Among the entries below, which lines run from the line with "<h3>## About GreenBook♻️</h3>" through the line with "Monitor using VSCode:Teleplot extension"? Retype those, both ends included, exactly and without pictures.

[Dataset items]
• • • •

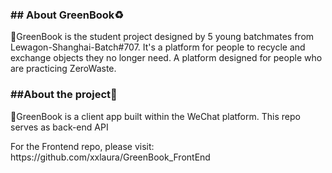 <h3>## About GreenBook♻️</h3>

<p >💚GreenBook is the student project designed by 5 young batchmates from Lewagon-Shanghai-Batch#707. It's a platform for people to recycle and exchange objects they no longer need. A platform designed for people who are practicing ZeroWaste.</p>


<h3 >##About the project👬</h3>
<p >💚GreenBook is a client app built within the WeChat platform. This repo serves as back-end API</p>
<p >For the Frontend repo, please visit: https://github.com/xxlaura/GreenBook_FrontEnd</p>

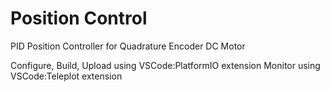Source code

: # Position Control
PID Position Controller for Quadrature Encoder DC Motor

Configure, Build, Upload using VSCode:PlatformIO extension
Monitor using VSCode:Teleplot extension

• • • •

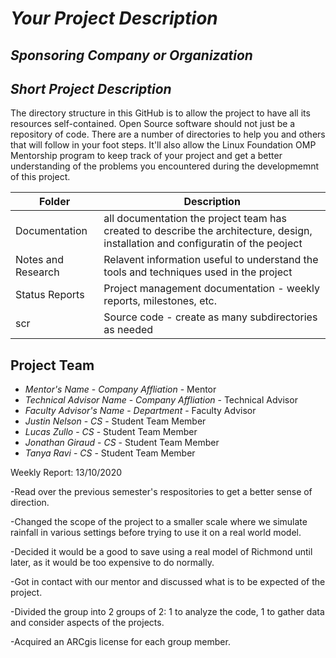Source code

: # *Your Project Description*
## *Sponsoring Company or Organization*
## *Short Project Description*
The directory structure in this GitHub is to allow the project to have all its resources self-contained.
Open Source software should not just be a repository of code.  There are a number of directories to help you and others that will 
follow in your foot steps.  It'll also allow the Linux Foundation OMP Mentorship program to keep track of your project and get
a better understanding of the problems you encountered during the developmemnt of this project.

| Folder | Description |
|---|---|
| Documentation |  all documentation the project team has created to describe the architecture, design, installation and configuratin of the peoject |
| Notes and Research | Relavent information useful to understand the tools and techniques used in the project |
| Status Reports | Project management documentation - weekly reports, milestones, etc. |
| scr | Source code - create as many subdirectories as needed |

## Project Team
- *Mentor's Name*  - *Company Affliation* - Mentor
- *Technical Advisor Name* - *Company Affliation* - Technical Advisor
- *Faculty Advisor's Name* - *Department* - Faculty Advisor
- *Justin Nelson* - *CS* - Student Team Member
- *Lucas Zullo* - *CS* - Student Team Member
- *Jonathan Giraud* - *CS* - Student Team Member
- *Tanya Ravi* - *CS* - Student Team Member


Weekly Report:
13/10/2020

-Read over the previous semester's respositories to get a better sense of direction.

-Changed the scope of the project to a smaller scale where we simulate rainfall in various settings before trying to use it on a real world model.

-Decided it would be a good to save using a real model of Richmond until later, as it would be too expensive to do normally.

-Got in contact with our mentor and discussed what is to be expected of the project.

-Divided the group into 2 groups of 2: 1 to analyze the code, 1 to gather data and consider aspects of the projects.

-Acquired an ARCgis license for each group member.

• • • •

▸ Exercise result:
 <h3>## About GreenBook♻️</h3>

<p >💚GreenBook is the student project designed by 5 young batchmates from Lewagon-Shanghai-Batch#707. It's a platform for people to recycle and exchange objects they no longer need. A platform designed for people who are practicing ZeroWaste.</p>


<h3 >##About the project👬</h3>
<p >💚GreenBook is a client app built within the WeChat platform. This repo serves as back-end API</p>
<p >For the Frontend repo, please visit: https://github.com/xxlaura/GreenBook_FrontEnd</p>

Source code

: # Position Control
PID Position Controller for Quadrature Encoder DC Motor

Configure, Build, Upload using VSCode:PlatformIO extension
Monitor using VSCode:Teleplot extension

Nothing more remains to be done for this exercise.